Selain itu, dinamika kehidupan politik memberi pengaruh signifikan pada penyelenggaraan pembinaan dan penggunaan kekuatan TNI di masa damai ini. Peran strategis Panglima TNI sebagai Pembina sekaligus Pengguna kekuatan TNI serta Kepala Staf Angkatan selaku Pembina kekuatan masing-masing matra, sempat terpolarisasi oleh kepentingan elite politik.
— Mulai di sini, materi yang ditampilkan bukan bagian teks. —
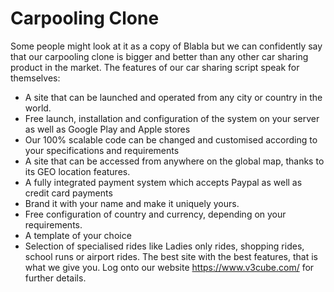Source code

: Carpooling Clone
================
Some people might look at it as a copy of Blabla but we can confidently say that our carpooling clone is bigger and better than any other car sharing product in the market. The features of our car sharing script speak for themselves:
-	A site that can be launched and operated from any city or country in the world.
-	Free launch, installation and configuration of the system on your server as well as Google Play and Apple stores
-	Our 100% scalable code can be changed and customised according to your specifications and requirements
-	A site that can be accessed from anywhere on the global map, thanks to its GEO location features.
-	A fully integrated payment system which accepts Paypal as well as credit card payments
-	Brand it with your name and make it uniquely yours.
-	Free configuration of country and currency, depending on your requirements.
-	A template of your choice
-	Selection of specialised rides like Ladies only rides, shopping rides, school runs or airport rides. 
The best site with the best features, that is what we give you. Log onto our website https://www.v3cube.com/ for further details. 
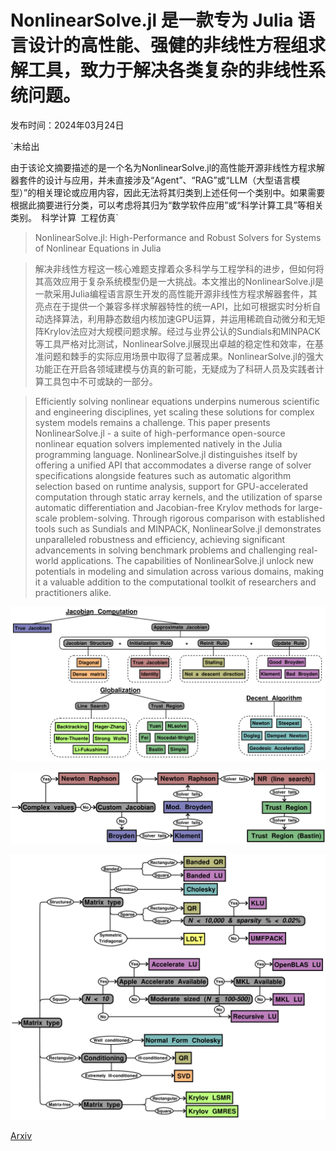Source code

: # NonlinearSolve.jl 是一款专为 Julia 语言设计的高性能、强健的非线性方程组求解工具，致力于解决各类复杂的非线性系统问题。

发布时间：2024年03月24日

`未给出

由于该论文摘要描述的是一个名为NonlinearSolve.jl的高性能开源非线性方程求解器套件的设计与应用，并未直接涉及“Agent”、“RAG”或“LLM（大型语言模型）”的相关理论或应用内容，因此无法将其归类到上述任何一个类别中。如果需要根据此摘要进行分类，可以考虑将其归为“数学软件应用”或“科学计算工具”等相关类别。` `科学计算` `工程仿真`

> NonlinearSolve.jl: High-Performance and Robust Solvers for Systems of Nonlinear Equations in Julia

> 解决非线性方程这一核心难题支撑着众多科学与工程学科的进步，但如何将其高效应用于复杂系统模型仍是一大挑战。本文推出的NonlinearSolve.jl是一款采用Julia编程语言原生开发的高性能开源非线性方程求解器套件，其亮点在于提供一个兼容多样求解器特性的统一API，比如可根据实时分析自动选择算法，利用静态数组内核加速GPU运算，并运用稀疏自动微分和无矩阵Krylov法应对大规模问题求解。经过与业界公认的Sundials和MINPACK等工具严格对比测试，NonlinearSolve.jl展现出卓越的稳定性和效率，在基准问题和棘手的实际应用场景中取得了显著成果。NonlinearSolve.jl的强大功能正在开启各领域建模与仿真的新可能，无疑成为了科研人员及实践者计算工具包中不可或缺的一部分。

> Efficiently solving nonlinear equations underpins numerous scientific and engineering disciplines, yet scaling these solutions for complex system models remains a challenge. This paper presents NonlinearSolve.jl - a suite of high-performance open-source nonlinear equation solvers implemented natively in the Julia programming language. NonlinearSolve.jl distinguishes itself by offering a unified API that accommodates a diverse range of solver specifications alongside features such as automatic algorithm selection based on runtime analysis, support for GPU-accelerated computation through static array kernels, and the utilization of sparse automatic differentiation and Jacobian-free Krylov methods for large-scale problem-solving. Through rigorous comparison with established tools such as Sundials and MINPACK, NonlinearSolve.jl demonstrates unparalleled robustness and efficiency, achieving significant advancements in solving benchmark problems and challenging real-world applications. The capabilities of NonlinearSolve.jl unlock new potentials in modeling and simulation across various domains, making it a valuable addition to the computational toolkit of researchers and practitioners alike.

![NonlinearSolve.jl 是一款专为 Julia 语言设计的高性能、强健的非线性方程组求解工具，致力于解决各类复杂的非线性系统问题。](../../../paper_images/2403.16341/x1.png)

![NonlinearSolve.jl 是一款专为 Julia 语言设计的高性能、强健的非线性方程组求解工具，致力于解决各类复杂的非线性系统问题。](../../../paper_images/2403.16341/x2.png)

![NonlinearSolve.jl 是一款专为 Julia 语言设计的高性能、强健的非线性方程组求解工具，致力于解决各类复杂的非线性系统问题。](../../../paper_images/2403.16341/x3.png)

[Arxiv](https://arxiv.org/abs/2403.16341)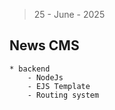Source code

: > 25 - June - 2025

## News CMS

    * backend 
        - NodeJs
        - EJS Template
        - Routing system
        
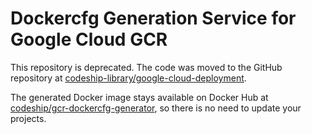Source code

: # Dockercfg Generation Service for Google Cloud GCR

This repository is deprecated. The code was moved to the GitHub repository at [codeship-library/google-cloud-deployment](https://github.com/codeship-library/google-cloud-deployment/).

The generated Docker image stays available on Docker Hub at [codeship/gcr-dockercfg-generator](https://hub.docker.com/r/codeship/gcr-dockercfg-generator/), so there is no need to update your projects.
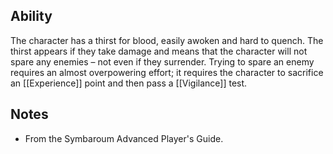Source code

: ## Ability
The character has a thirst for blood, easily awoken and hard to quench. The thirst appears if they take damage and means that the character will not spare any enemies – not even if they surrender. Trying to spare an enemy requires an almost overpowering effort; it requires the character to sacrifice an [[Experience]] point and then pass a [[Vigilance]] test.
## Notes
* From the Symbaroum Advanced Player's Guide.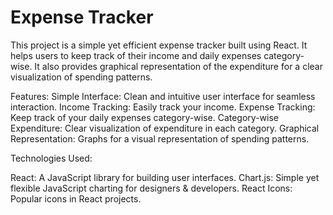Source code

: # Expense Tracker

This project is a simple yet efficient expense tracker built using React. It helps users to keep track of their income and daily expenses category-wise. It also provides graphical representation of the expenditure for a clear visualization of spending patterns.

Features:
Simple Interface: Clean and intuitive user interface for seamless interaction.
Income Tracking: Easily track your income.
Expense Tracking: Keep track of your daily expenses category-wise.
Category-wise Expenditure: Clear visualization of expenditure in each category.
Graphical Representation: Graphs for a visual representation of spending patterns.


Technologies Used:

React: A JavaScript library for building user interfaces.
Chart.js: Simple yet flexible JavaScript charting for designers & developers.
React Icons: Popular icons in React projects.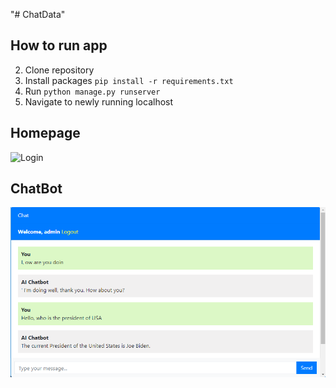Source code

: "# ChatData"

## How to run app

2. Clone repository
3. Install packages `pip install -r requirements.txt`
4. Run `python manage.py runserver`
5. Navigate to newly running localhost

## Homepage

![Login](/ChatData/screenshots/ChatGuPTa-1.png?raw=true "Login")

## ChatBot

![Homepage](/ChatData/ChatData/screenshots/ChatGuPTa-2.png?raw=true "Homepage")
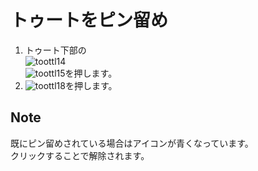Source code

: # トゥートをピン留め

1. トゥート下部の  
![toottl14](https://dl.thedesk.top/media/toottl14.PNG)  
![toottl15](https://dl.thedesk.top/media/toottl15.PNG)を押します。
2. ![toottl18](https://dl.thedesk.top/media/toottl18.PNG)を押します。

## Note

既にピン留めされている場合はアイコンが青くなっています。  
クリックすることで解除されます。

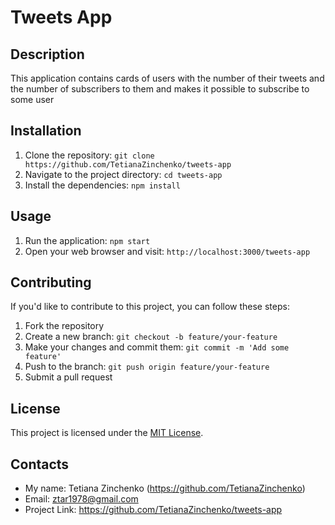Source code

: # Tweets App

## Description

This application contains cards of users with the number of their tweets and the
number of subscribers to them and makes it possible to subscribe to some user

## Installation

1. Clone the repository:
   `git clone https://github.com/TetianaZinchenko/tweets-app`
2. Navigate to the project directory: `cd tweets-app`
3. Install the dependencies: `npm install`

## Usage

1. Run the application: `npm start`
2. Open your web browser and visit: `http://localhost:3000/tweets-app`

## Contributing

If you'd like to contribute to this project, you can follow these steps:

1. Fork the repository
2. Create a new branch: `git checkout -b feature/your-feature`
3. Make your changes and commit them: `git commit -m 'Add some feature'`
4. Push to the branch: `git push origin feature/your-feature`
5. Submit a pull request

## License

This project is licensed under the
[MIT License](https://opensource.org/license/mit/).

## Contacts

- My name: Tetiana Zinchenko (https://github.com/TetianaZinchenko)
- Email: ztar1978@gmail.com
- Project Link: https://github.com/TetianaZinchenko/tweets-app
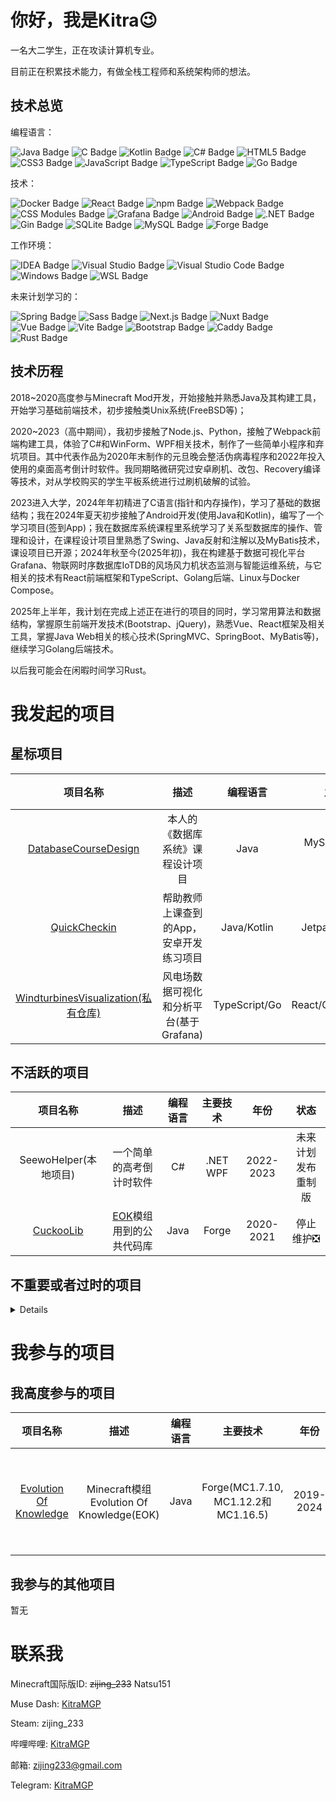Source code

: 
# 你好，我是Kitra😉

一名大二学生，正在攻读计算机专业。

目前正在积累技术能力，有做全栈工程师和系统架构师的想法。

## 技术总览

编程语言：

![Java Badge](https://img.shields.io/badge/Java-red?style=flat-square&logoColor=white)
![C Badge](https://img.shields.io/badge/C-a64dff?style=flat-square&logoColor=white)
![Kotlin Badge](https://img.shields.io/badge/Kotlin-7F52FF?style=flat-square&logo=kotlin&logoColor=white)
![C# Badge](https://img.shields.io/badge/C%23-FF3333?style=flat-square&logoColor=white)
![HTML5 Badge](https://img.shields.io/badge/HTML5-E34F26?style=flat-square&logo=html5&logoColor=white)
![CSS3 Badge](https://img.shields.io/badge/CSS3-1572B6?style=flat-square&logo=CSS3&logoColor=white)
![JavaScript Badge](https://img.shields.io/badge/JavaScript-F7DF1E?style=flat-square&logo=JavaScript&logoColor=white)
![TypeScript Badge](https://img.shields.io/badge/TypeScript-3178C6?style=flat-square&logo=typescript&logoColor=white)
![Go Badge](https://img.shields.io/badge/Go-00ADD8?style=flat-square&logo=go&logoColor=white)

技术：

![Docker Badge](https://img.shields.io/badge/Docker-2496ED?style=flat-square&logo=docker&logoColor=white)
![React Badge](https://img.shields.io/badge/React-61DAFB?style=flat-square&logo=react&logoColor=white)
![npm Badge](https://img.shields.io/badge/npm-CB3837?style=flat-square&logo=npm&logoColor=white)
![Webpack Badge](https://img.shields.io/badge/Webpack-8DD6F9?style=flat-square&logo=webpack&logoColor=white)
![CSS Modules Badge](https://img.shields.io/badge/CSS_Modules-1572B6?style=flat-square&logo=cssmodules&logoColor=white)
![Grafana Badge](https://img.shields.io/badge/Grafana-F46800?style=flat-square&logo=grafana&logoColor=white)
![Android Badge](https://img.shields.io/badge/Android-34A853?style=flat-square&logo=android&logoColor=white)
![.NET Badge](https://img.shields.io/badge/.NET-512BD4?style=flat-square&logo=dotnet&logoColor=white)
![Gin Badge](https://img.shields.io/badge/Gin-008ECF?style=flat-square&logo=gin&logoColor=white)
![SQLite Badge](https://img.shields.io/badge/SQLite-003B57?style=flat-square&logo=sqlite&logoColor=white)
![MySQL Badge](https://img.shields.io/badge/MySQL-4479A1?style=flat-square&logo=mysql&logoColor=white)
![Forge Badge](https://img.shields.io/badge/Minecraft%20Forge-b07b35?style=flat-square&logoColor=white)

工作环境：

![IDEA Badge](https://img.shields.io/badge/IntelliJ%20IDEA-9933FF?style=flat-square&logo=intellijidea&logoColor=white)
![Visual Studio Badge](https://img.shields.io/badge/Visual%20Studio-9933FF?style=flat-square&logoColor=white)
![Visual Studio Code Badge](https://img.shields.io/badge/Visual%20Studio%20Code-9933FF?style=flat-square&logoColor=white)
![Windows Badge](https://img.shields.io/badge/Windows-red?style=flat-square&logoColor=white)
![WSL Badge](https://img.shields.io/badge/WSL-red?style=flat-square&logoColor=white)

未来计划学习的：

![Spring Badge](https://img.shields.io/badge/Spring-6DB33F?style=flat-square&logo=spring&logoColor=white)
![Sass Badge](https://img.shields.io/badge/Sass-CC6699?style=flat-square&logo=sass&logoColor=white)
![Next.js Badge](https://img.shields.io/badge/Next.js-000000?style=flat-square&logo=nextdotjs&logoColor=white)
![Nuxt Badge](https://img.shields.io/badge/Nuxt-00DC82?style=flat-square&logo=nuxt&logoColor=white)
![Vue Badge](https://img.shields.io/badge/Vue-4FC08D?style=flat-square&logo=vuedotjs&logoColor=white)
![Vite Badge](https://img.shields.io/badge/Vite-646CFF?style=flat-square&logo=vite&logoColor=white)
![Bootstrap Badge](https://img.shields.io/badge/Bootstrap-7952B3?style=flat-square&logo=bootstrap&logoColor=white)
![Caddy Badge](https://img.shields.io/badge/Caddy-1F88C0?style=flat-square&logo=caddy&logoColor=white)
![Rust Badge](https://img.shields.io/badge/Rust-000000?style=flat-square&logo=rust&logoColor=white)


## 技术历程

2018~2020高度参与Minecraft Mod开发，开始接触并熟悉Java及其构建工具，开始学习基础前端技术，初步接触类Unix系统(FreeBSD等)；

2020~2023（高中期间），我初步接触了Node.js、Python，接触了Webpack前端构建工具，体验了C#和WinForm、WPF相关技术，制作了一些简单小程序和弃坑项目。其中代表作品为2020年末制作的元旦晚会整活伪病毒程序和2022年投入使用的桌面高考倒计时软件。我同期略微研究过安卓刷机、改包、Recovery编译等技术，对从学校购买的学生平板系统进行过刷机破解的试验。

2023进入大学，2024年年初精进了C语言(指针和内存操作)，学习了基础的数据结构；我在2024年夏天初步接触了Android开发(使用Java和Kotlin)，编写了一个学习项目(签到App)；我在数据库系统课程里系统学习了关系型数据库的操作、管理和设计，在课程设计项目里熟悉了Swing、Java反射和注解以及MyBatis技术，课设项目已开源；2024年秋至今(2025年初)，我在构建基于数据可视化平台Grafana、物联网时序数据库IoTDB的风场风力机状态监测与智能运维系统，与它相关的技术有React前端框架和TypeScript、Golang后端、Linux与Docker Compose。

2025年上半年，我计划在完成上述正在进行的项目的同时，学习常用算法和数据结构，掌握原生前端开发技术(Bootstrap、jQuery)，熟悉Vue、React框架及相关工具，掌握Java Web相关的核心技术(SpringMVC、SpringBoot、MyBatis等)，继续学习Golang后端技术。

以后我可能会在闲暇时间学习Rust。


# 我发起的项目

## 星标项目

|项目名称|描述|编程语言|主要技术|年份|状态|
|:---:|:---:|:---:|:---:|:---:|:---:|
|[DatabaseCourseDesign](https://github.com/KitraMGP/DatabaseCourseDesign)|本人的《数据库系统》课程设计项目|Java|MySQL, MyBatis, Swing|2024|已完成🎉|
|[QuickCheckin](https://github.com/KitraMGP/QuickCheckin)|帮助教师上课查到的App，安卓开发练习项目|Java/Kotlin|Jetpack Compose|2024|暂停开发❎|
|[WindturbinesVisualization(私有仓库)](https://github.com/KitraMGP/WindTurbineDataVisualization)|风电场数据可视化和分析平台(基于Grafana)|TypeScript/Go|React/Grafana/Docker|2024-2025|开发中✅|

## 不活跃的项目

|项目名称|描述|编程语言|主要技术|年份|状态|
|:---:|:---:|:---:|:---:|:---:|:---:|
|SeewoHelper(本地项目)|一个简单的高考倒计时软件|C#|.NET WPF|2022-2023|未来计划发布重制版|
|[CuckooLib](https://github.com/KitraMGP/CuckooLib)|[EOK](https://github.com/gonggongjohn/Evolution-Of-Knowledge)模组用到的公共代码库|Java|Forge|2020-2021|停止维护❎|

## 不重要或者过时的项目
<details summary="点击展开查看">

|项目名称|描述|编程语言|主要技术|年份|状态|
|:---:|:---:|:---:|:---:|:---:|:---:|
|[MuseDashKeyDisplay](https://github.com/KitraMGP/MuseDashKeyDisplay)|一个用来显示Muse Dash键位状态并显示按键速度的简易程序|C#|.NET WPF|2022|停止维护❎|
|[LightCalendar](https://github.com/KitraMGP/LightCalendar)|一个用于应付学校Python实践比赛的简易日历软件|Python 3|TKinter|2021|停止维护❎|
|[tsrg2srg](https://github.com/KitraMGP/tsrg2srg)|一个用来将TSRG映射表转换为SRG映射表的简易程序(用于Minecraft开发)|Java|-|2020|停止维护❎|
|[AABBCalculator](https://github.com/KitraMGP/AABBCalculator)|一个用于从Minecraft JSON方块模型输出碰撞箱创建代码的简易程序(用于Minecraft开发)|Java|-|2020|停止维护❎|
|[CuckooGradle](https://github.com/KitraMGP/CuckooGradle)|用于将组件发布到[CuckooMaven](https://github.com/KitraMGP/cuckoo-maven)的Gradle插件|Java|Gradle API|2020|停止维护❎|
|[cuckoo-maven](https://github.com/KitraMGP/cuckoo-maven)|用Github Pages实现的Maven仓库，包含了一个比较漂亮的仓库主页|HTML/CSS/JS|-|2020|停止维护❎|
|[LotteryMachine](https://github.com/KitraMGP/LotteryMachine)|一个向游戏中添加抽奖功能的Minecraft模组，使用命令抽奖，抽奖过程有粒子效果特效|Java|Forge(MC1.14.4)|2020|停止维护❎|
</details>


# 我参与的项目

## 我高度参与的项目

|项目名称|描述|编程语言|主要技术|年份|状态|
|:---:|:---:|:---:|:---:|:---:|:---:|
|[Evolution Of Knowledge](https://github.com/gonggongjohn/Evolution-Of-Knowledge)|Minecraft模组Evolution Of Knowledge(EOK)|Java|Forge(MC1.7.10, MC1.12.2和MC1.16.5)|2019-2024|基本停止维护❎|

## 我参与的其他项目

暂无

# 联系我

Minecraft国际版ID: ~~zijing_233~~ Natsu151

Muse Dash: [KitraMGP](https://musedash.moe/player/68aaae00d4d746808eea9d509f1a7eaa)

Steam: zijing_233

哔哩哔哩: [KitraMGP](https://space.bilibili.com/180371610)

邮箱: zijing233@gmail.com

Telegram: [KitraMGP](https://t.me/KitraMGP)



<!--
**zi-jing/zi-jing** is a ✨ _special_ ✨ repository because its `README.md` (this file) appears on your GitHub profile.

Here are some ideas to get you started:

- 🔭 I’m currently working on ...
- 🌱 I’m currently learning ...
- 👯 I’m looking to collaborate on ...
- 🤔 I’m looking for help with ...
- 💬 Ask me about ...
- 📫 How to reach me: ...
- 😄 Pronouns: ...
- ⚡ Fun fact: ...
-->
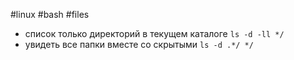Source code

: #linux #bash #files
- список только директорий в текущем каталоге
`ls -d -ll */`
- увидеть все папки вместе со скрытыми
`ls -d .*/ */`
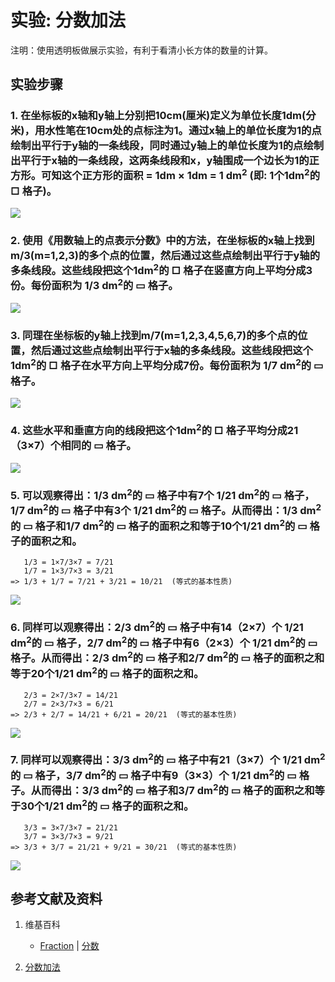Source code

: # 实验: 分数加法

注明：使用透明板做展示实验，有利于看清小长方体的数量的计算。

## 实验步骤

### 1. 在坐标板的x轴和y轴上分别把10cm(厘米)定义为单位长度1dm(分米)，用水性笔在10cm处的点标注为1。通过x轴上的单位长度为1的点绘制出平行于y轴的一条线段，同时通过y轴上的单位长度为1的点绘制出平行于x轴的一条线段，这两条线段和x，y轴围成一个边长为1的正方形。可知这个正方形的面积 = 1dm × 1dm = 1 dm<sup>2</sup> (即: 1个1dm<sup>2</sup>的 □ 格子)。
![](/images/数系/可比数和不可比数/分数加法/1a1.jpg) 

### 2. 使用《用数轴上的点表示分数》中的方法，在坐标板的x轴上找到m/3(m=1,2,3)的多个点的位置，然后通过这些点绘制出平行于y轴的多条线段。这些线段把这个1dm<sup>2</sup>的 □ 格子在竖直方向上平均分成3份。每份面积为 1/3 dm<sup>2</sup>的 ▭ 格子。
![](/images/数系/可比数和不可比数/分数加法/2a1.jpg)

### 3. 同理在坐标板的y轴上找到m/7(m=1,2,3,4,5,6,7)的多个点的位置，然后通过这些点绘制出平行于x轴的多条线段。这些线段把这个1dm<sup>2</sup>的 □ 格子在水平方向上平均分成7份。每份面积为 1/7 dm<sup>2</sup>的 ▭ 格子。
![](/images/数系/可比数和不可比数/分数加法/3a1.jpg)

### 4. 这些水平和垂直方向的线段把这个1dm<sup>2</sup>的 □ 格子平均分成21（3×7）个相同的 ▭ 格子。
![](/images/数系/可比数和不可比数/分数加法/4a1.jpg)

### 5. 可以观察得出：1/3 dm<sup>2</sup>的 ▭ 格子中有7个 1/21 dm<sup>2</sup>的 ▭ 格子，1/7 dm<sup>2</sup>的 ▭ 格子中有3个 1/21 dm<sup>2</sup>的 ▭ 格子。从而得出：1/3 dm<sup>2</sup>的 ▭ 格子和1/7 dm<sup>2</sup>的 ▭ 格子的面积之和等于10个1/21 dm<sup>2</sup>的 ▭ 格子的面积之和。
       1/3 = 1×7/3×7 = 7/21
	   1/7 = 1×3/7×3 = 3/21
	=> 1/3 + 1/7 = 7/21 + 3/21 = 10/21  (等式的基本性质)
![](/images/数系/可比数和不可比数/分数加法/5a1.jpg)

### 6. 同样可以观察得出：2/3 dm<sup>2</sup>的 ▭ 格子中有14（2×7）个 1/21 dm<sup>2</sup>的 ▭ 格子，2/7 dm<sup>2</sup>的 ▭ 格子中有6（2×3）个 1/21 dm<sup>2</sup>的 ▭ 格子。从而得出：2/3 dm<sup>2</sup>的 ▭ 格子和2/7 dm<sup>2</sup>的 ▭ 格子的面积之和等于20个1/21 dm<sup>2</sup>的 ▭ 格子的面积之和。
       2/3 = 2×7/3×7 = 14/21
	   2/7 = 2×3/7×3 = 6/21
	=> 2/3 + 2/7 = 14/21 + 6/21 = 20/21  (等式的基本性质)
![](/images/数系/可比数和不可比数/分数加法/6a1.jpg)

### 7. 同样可以观察得出：3/3 dm<sup>2</sup>的 ▭ 格子中有21（3×7）个 1/21 dm<sup>2</sup>的 ▭ 格子，3/7 dm<sup>2</sup>的 ▭ 格子中有9（3×3）个 1/21 dm<sup>2</sup>的 ▭ 格子。从而得出：3/3 dm<sup>2</sup>的 ▭ 格子和3/7 dm<sup>2</sup>的 ▭ 格子的面积之和等于30个1/21 dm<sup>2</sup>的 ▭ 格子的面积之和。
       3/3 = 3×7/3×7 = 21/21
	   3/7 = 3×3/7×3 = 9/21
	=> 3/3 + 3/7 = 21/21 + 9/21 = 30/21  (等式的基本性质)
![](/images/数系/可比数和不可比数/分数加法/7a1.jpg)

## 参考文献及资料

1. 维基百科
	- [Fraction](https://en.wikipedia.org/wiki/Fraction) | [分数](https://zh.wikipedia.org/wiki/%E5%88%86%E6%95%B8) 
	
2. [分数加法](https://baike.baidu.com/item/%E5%88%86%E6%95%B0%E5%8A%A0%E6%B3%95/2828309?fr=aladdin)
Reaksi keras pun bermunculan, dari tataran prajurit hingga unsur pimpinannya, karena bahasa yang digunakan elite tersebut telah merendahkan TNI secara institusional.

Persoalannya apakah pernyataan yang merendahkan tersebut harus disikapi dengan perlawanan atau sikap keras dan sumpah serapah?

Berbagai perilaku kekerasan yang dilakukan oleh oknum TNI, sepertinya sedang mengalami eskalasi, secara kasat mata terjadi kasus percobaan pembunuhan istri oknum TNI sendiri dengan menggunakan pembunuh bayaran di Semarang, tuduhan melakukan mutilasi ketika melaksanakan operasi di Papua, oknum TNI yang diduga menganiaya seorang Advokat perempuan di Cianjur, terjadinya beberapa kali bentrokan fisik antara aparat TNI di Papua Ambon, Batam, Sinjai, dan Palangkaraya, tindakan asusila terhadap anak di bawah umur di Tarakan, dan yang terakhir adalah tindak kekerasan oknum TNI di stadion Kanjuruhan Malang.